Ask for What You Need, Don’t Assume Your Partner Knows
Isn't it great that life is just like a romantic comedy? I'm sure that, like most people, your relationship began via a mad dash through a crowded airport. And you probably constantly say heartfelt and not at all cheesy lines to each other like, “You complete me." I bet even your fights have a wonderful melody to them, each one spiced with a perfect blend of caring concern and humorous one-liners. Yeah, romantic comedies, they really nail it. Especially the part where you know each other so well that you don't even have to speak.
In case you weren't certain, literally everything I just said is complete B.S. No one could run through a crowded airport in this day in age. TSA would have you locked up faster than you could blink. And cheesy lines should never, ever be uttered, no matter what the circumstance. If someone does say them, that person should be teased mercilessly until they never say them again. And fights never sound like they do in the movies. In fact, most of what you want to say in a fight unspools in your head three hours after it happened. And as for that unspoken bond? Welcome to the fast track of never getting what you want.
It's a completely banal thing to say, but a healthy relationship is built on communication. And not silent, “We're so deeply connected that I already know what you're going to say" communication, but actual, intelligible words coming out of your mouth. You have to tell your partner what you want; otherwise they aren't going to know what it is, no matter how much you think you're profoundly connected. Love is not a psychic connection—it's simply an open and honest line of verbal communication.
But it's not just telling your partner what you want all the time. You're not royalty ordering around a servant. There has to be the give and take of conversation. That's the thing about love that a lot of people miss; it's much more of a verb than a noun. It's not an emotion, it's an action. And a lot of that action comes in the form of talking, and listening, to each other. You can't expect your partner to magically meet all of your needs without you actively communicating what they are. And you certainly won't be able to meet their needs unless they tell you what they are.
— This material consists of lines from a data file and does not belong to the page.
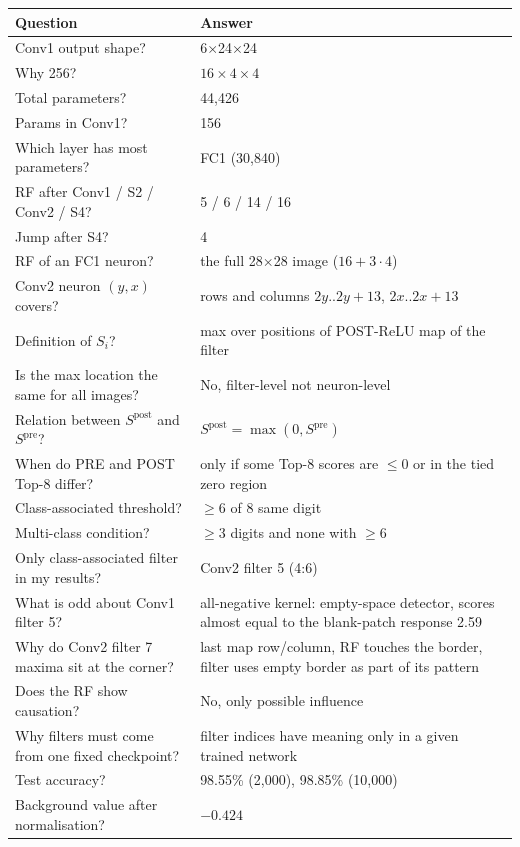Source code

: \documentclass[11pt]{article}
\begin{document}
\begin{tabular}{p{7.2cm}p{8cm}}
\toprule
Question & Answer \\
\midrule
Conv1 output shape? & 6$\times$24$\times$24 \\
Why 256? & $16\times4\times4$ \\
Total parameters? & 44,426 \\
Params in Conv1? & 156 \\
Which layer has most parameters? & FC1 (30,840) \\
RF after Conv1 / S2 / Conv2 / S4? & 5 / 6 / 14 / 16 \\
Jump after S4? & 4 \\
RF of an FC1 neuron? & the full 28$\times$28 image ($16+3\cdot4$) \\
Conv2 neuron $(y,x)$ covers? & rows and columns $2y..2y+13$, $2x..2x+13$ \\
Definition of $S_i$? & max over positions of POST-ReLU map of the filter \\
Is the max location the same for all images? & No, filter-level not neuron-level \\
Relation between $S^{\text{post}}$ and $S^{\text{pre}}$? & $S^{\text{post}}=\max(0,S^{\text{pre}})$ \\
When do PRE and POST Top-8 differ? & only if some Top-8 scores are $\le0$ or in the tied zero region \\
Class-associated threshold? & $\ge6$ of 8 same digit \\
Multi-class condition? & $\ge3$ digits and none with $\ge6$ \\
Only class-associated filter in my results? & Conv2 filter 5 (4:6) \\
What is odd about Conv1 filter 5? & all-negative kernel: empty-space detector, scores almost equal to the blank-patch response 2.59 \\
Why do Conv2 filter 7 maxima sit at the corner? & last map row/column, RF touches the border, filter uses empty border as part of its pattern \\
Does the RF show causation? & No, only possible influence \\
Why filters must come from one fixed checkpoint? & filter indices have meaning only in a given trained network \\
Test accuracy? & 98.55\% (2,000), 98.85\% (10,000) \\
Background value after normalisation? & $-0.424$ \\
\bottomrule
\end{tabular}
\end{document}
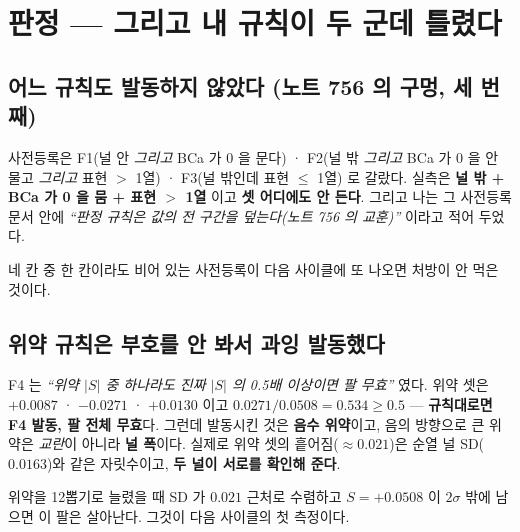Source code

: \documentclass[10pt]{article}
\begin{document}
\section{판정 --- 그리고 내 규칙이 두 군데 틀렸다}

\subsection{어느 규칙도 발동하지 않았다 (노트 756 의 구멍, 세 번째)}

사전등록은 F1(널 안 \emph{그리고} BCa 가 0 을 문다) · F2(널 밖 \emph{그리고} BCa 가
0 을 안 물고 \emph{그리고} 표현 $>$ 1열) · F3(널 밖인데 표현 $\le$ 1열) 로 갈랐다.
실측은 \textbf{널 밖 + BCa 가 0 을 뭄 + 표현 $>$ 1열} 이고 \textbf{셋 어디에도
안 든다}. 그리고 나는 그 사전등록 문서 안에
\emph{``판정 규칙은 값의 전 구간을 덮는다(노트 756 의 교훈)''} 이라고 적어 두었다.

{네 칸 중 한 칸이라도 비어 있는 사전등록이 다음 사이클에 또 나오면 처방이 안 먹은
것이다.}

\subsection{위약 규칙은 부호를 안 봐서 과잉 발동했다}

F4 는 \emph{``위약 $|S|$ 중 하나라도 진짜 $|S|$ 의 0.5배 이상이면 팔 무효''} 였다.
위약 셋은 $+0.0087$ · $\mathbf{-0.0271}$ · $+0.0130$ 이고
$0.0271/0.0508 = \mathbf{0.534} \ge 0.5$ --- \textbf{규칙대로면 F4 발동, 팔 전체
무효}다. 그런데 발동시킨 것은 \textbf{음수 위약}이고, 음의 방향으로 큰 위약은
\emph{교란}이 아니라 \textbf{널 폭}이다. 실제로 위약 셋의 흩어짐($\approx0.021$)은
순열 널 SD($0.0163$)와 같은 자릿수이고, \textbf{두 널이 서로를 확인해 준다}.

{위약을 12뽑기로 늘렸을 때 SD 가 $0.021$ 근처로 수렴하고 $S=+0.0508$ 이
$2\sigma$ 밖에 남으면 이 팔은 살아난다. 그것이 다음 사이클의 첫 측정이다.}
\end{document}
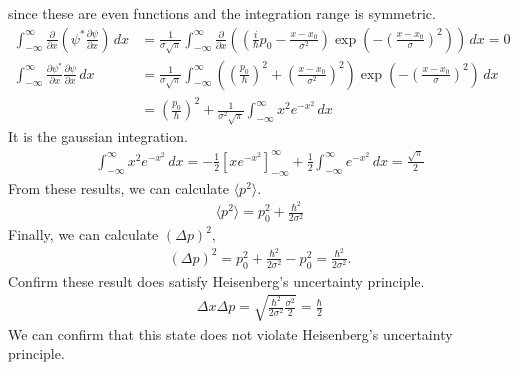 \documentclass[floatfix,nofootinbib,superscriptaddress,fleqn]{revtex4}
\begin{document}
\begin{itemize}
since these are even functions 
and the integration range is symmetric.
  \begin{align}   
    \int_{-\infty}^{\infty} \frac{\partial}{\partial x}
     \left(\psi^* \frac{\partial \psi}{\partial x}
     \right) \,dx 
     &=\frac{1}{\sigma\sqrt{\pi}}\int_{-\infty}^{\infty}\frac{\partial}{\partial x}
      \left(\left(\frac{i}{\hbar}p_0-\frac{x-x_0}{\sigma^2}\right)
      \exp\left(-{\left(\frac{x-x_0}{\sigma}\right)}^2
      \right)\right)\,dx = 0 \\
    \int_{-\infty}^{\infty}
    \frac{\partial \psi^*}{\partial x}\frac{\partial \psi}{\partial x} \,dx 
      &=\frac{1}{\sigma\sqrt{\pi}}\int_{-\infty}^{\infty}
      \left(\left(\frac{p_0}{\hbar}\right)^2
      +\left(\frac{x-x_0}{\sigma^2}\right)^2\right)\exp
      \left(-{\left(\frac{x-x_0}{\sigma} \right)}^2\right)\,dx \\
     &=\left(\frac{p_0}{\hbar}\right)^2
     +\frac{1}{\sigma^2\sqrt{\pi}}\int_{-\infty}^{\infty} x^2e^{-x^2}\,dx
  \end{align}
It is the gaussian integration.
  \begin{align}
    \int_{-\infty}^{\infty} x^2e^{-x^2}\,dx 
    =-\frac{1}{2}\left[xe^{-x^2}\right]^{\infty}_{-\infty}
    +\frac{1}{2}\int_{-\infty}^{\infty} e^{-x^2}\,dx 
    =\frac{\sqrt{\pi}}{2}
  \end{align}
From these results, we can calculate $\langle p^2 \rangle$.
  \begin{align}
    \langle p^2 \rangle = p_0^2+\frac{\hbar^2}{2\sigma^2}
  \end{align}
Finally, we can calculate $\left( \Delta p \right)^2$,
  \begin{align}
    \left( \Delta p \right)^2 = p_0^2 + \frac{\hbar^2}{2\sigma^2} - p_0^2 
    = \frac{\hbar^2}{2\sigma^2}.
  \end{align}
Confirm these result does satisfy Heisenberg's uncertainty principle.
  \begin{align}
    \Delta x \Delta p = \sqrt{\frac{\hbar^2}{2\sigma^2}\frac{\sigma^2}{2}} 
    = \frac{\hbar}{2}
  \end{align}
We can confirm that this state does not violate Heisenberg's uncertainty principle.

\end{itemize}
\vspace{1cm}
\end{document}
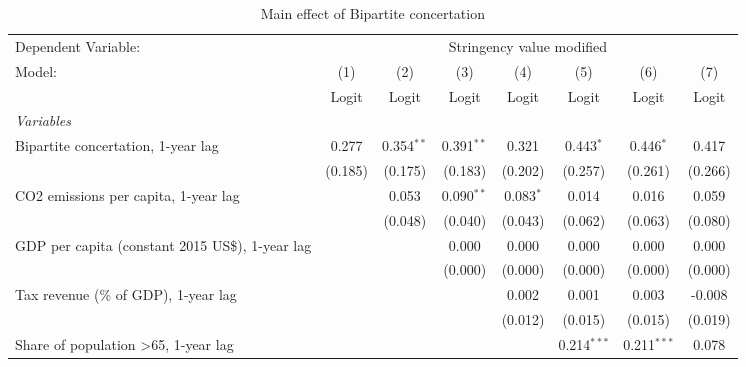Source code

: 
\begin{table}[htbp]
   \caption{Main effect of Bipartite concertation}
   \centering
   \begin{tabular}{lccccccc}
      \toprule
      Dependent Variable: & \multicolumn{7}{c}{Stringency value modified}\\
      Model:                                                & (1)     & (2)          & (3)          & (4)         & (5)           & (6)           & (7)\\  
                                                            &  Logit  & Logit        & Logit        & Logit       & Logit         & Logit         & Logit\\  
      \midrule
      \emph{Variables}\\
      Bipartite concertation, 1-year lag                    & 0.277   & 0.354$^{**}$ & 0.391$^{**}$ & 0.321       & 0.443$^{*}$   & 0.446$^{*}$   & 0.417\\   
                                                            & (0.185) & (0.175)      & (0.183)      & (0.202)     & (0.257)       & (0.261)       & (0.266)\\   
      CO2 emissions per capita, 1-year lag                  &         & 0.053        & 0.090$^{**}$ & 0.083$^{*}$ & 0.014         & 0.016         & 0.059\\   
                                                            &         & (0.048)      & (0.040)      & (0.043)     & (0.062)       & (0.063)       & (0.080)\\   
      GDP per capita (constant 2015 US\$), 1-year lag       &         &              & 0.000        & 0.000       & 0.000         & 0.000         & 0.000\\   
                                                            &         &              & (0.000)      & (0.000)     & (0.000)       & (0.000)       & (0.000)\\   
      Tax revenue (\% of GDP), 1-year lag                   &         &              &              & 0.002       & 0.001         & 0.003         & -0.008\\   
                                                            &         &              &              & (0.012)     & (0.015)       & (0.015)       & (0.019)\\   
      Share of population >65, 1-year lag                   &         &              &              &             & 0.214$^{***}$ & 0.211$^{***}$ & 0.078\\   

\end{tabular}
\end{table}
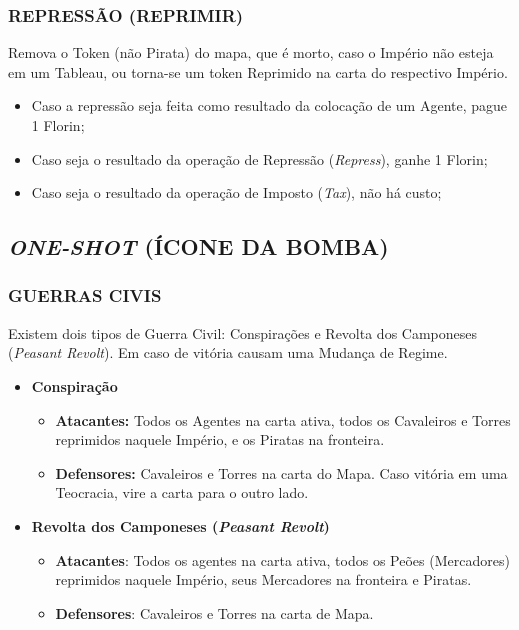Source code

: \documentclass[11pt]{article}
\begin{document}
\subsubsection{REPRESSÃO (REPRIMIR)}
\label{sec:org5a57727}

Remova o Token (não Pirata) do mapa, que é morto, caso o Império não esteja em um Tableau, ou torna-se um token Reprimido na carta do respectivo Império.

\begin{itemize}
\item Caso a repressão seja feita como resultado da colocação de um Agente, pague 1 Florin;

\item Caso seja o resultado da operação de Repressão (\emph{Repress}), ganhe 1 Florin;

\item Caso seja o resultado da operação de Imposto (\emph{Tax}), não há custo;
\end{itemize}


\subsection{\emph{ONE-SHOT} (ÍCONE DA BOMBA)}
\label{sec:org875cd75}

\subsubsection{GUERRAS CIVIS}
\label{sec:org7da11ed}

Existem dois tipos de Guerra Civil: Conspirações e Revolta dos Camponeses (\emph{Peasant Revolt}). Em caso de vitória causam uma Mudança de Regime.

\begin{itemize}
\item \textbf{Conspiração}
\begin{itemize}
\item \textbf{Atacantes:} Todos os Agentes na carta ativa, todos os Cavaleiros e Torres reprimidos naquele Império, e os Piratas na fronteira.
\item \textbf{Defensores:} Cavaleiros e Torres na carta do Mapa. Caso vitória em uma Teocracia, vire a carta para o outro lado.
\end{itemize}

\item \textbf{Revolta dos Camponeses (\emph{Peasant Revolt})}
\begin{itemize}
\item \textbf{Atacantes}: Todos os agentes na carta ativa, todos os Peões (Mercadores) reprimidos naquele Império, seus Mercadores na fronteira e Piratas.
\item \textbf{Defensores}: Cavaleiros e Torres na carta de Mapa.
\end{itemize}
\end{itemize}
\end{document}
That's not to say that you won't eventually sink into a silent rhythm with each other, wordlessly intuiting the likes and dislikes of your partner. It's just that it takes a really long time. And a lot of verbal communication in order to get there. That sort of unspoken bond is not some hopelessly romantic silliness that happens because you're “soul mates," it happens because you've logged some serious years together, both good and bad. It happens because you've done the slow, arduous work of forging an unbreakable partnership. Hopefully one day you'll get there, but until you do, remember to always use your words.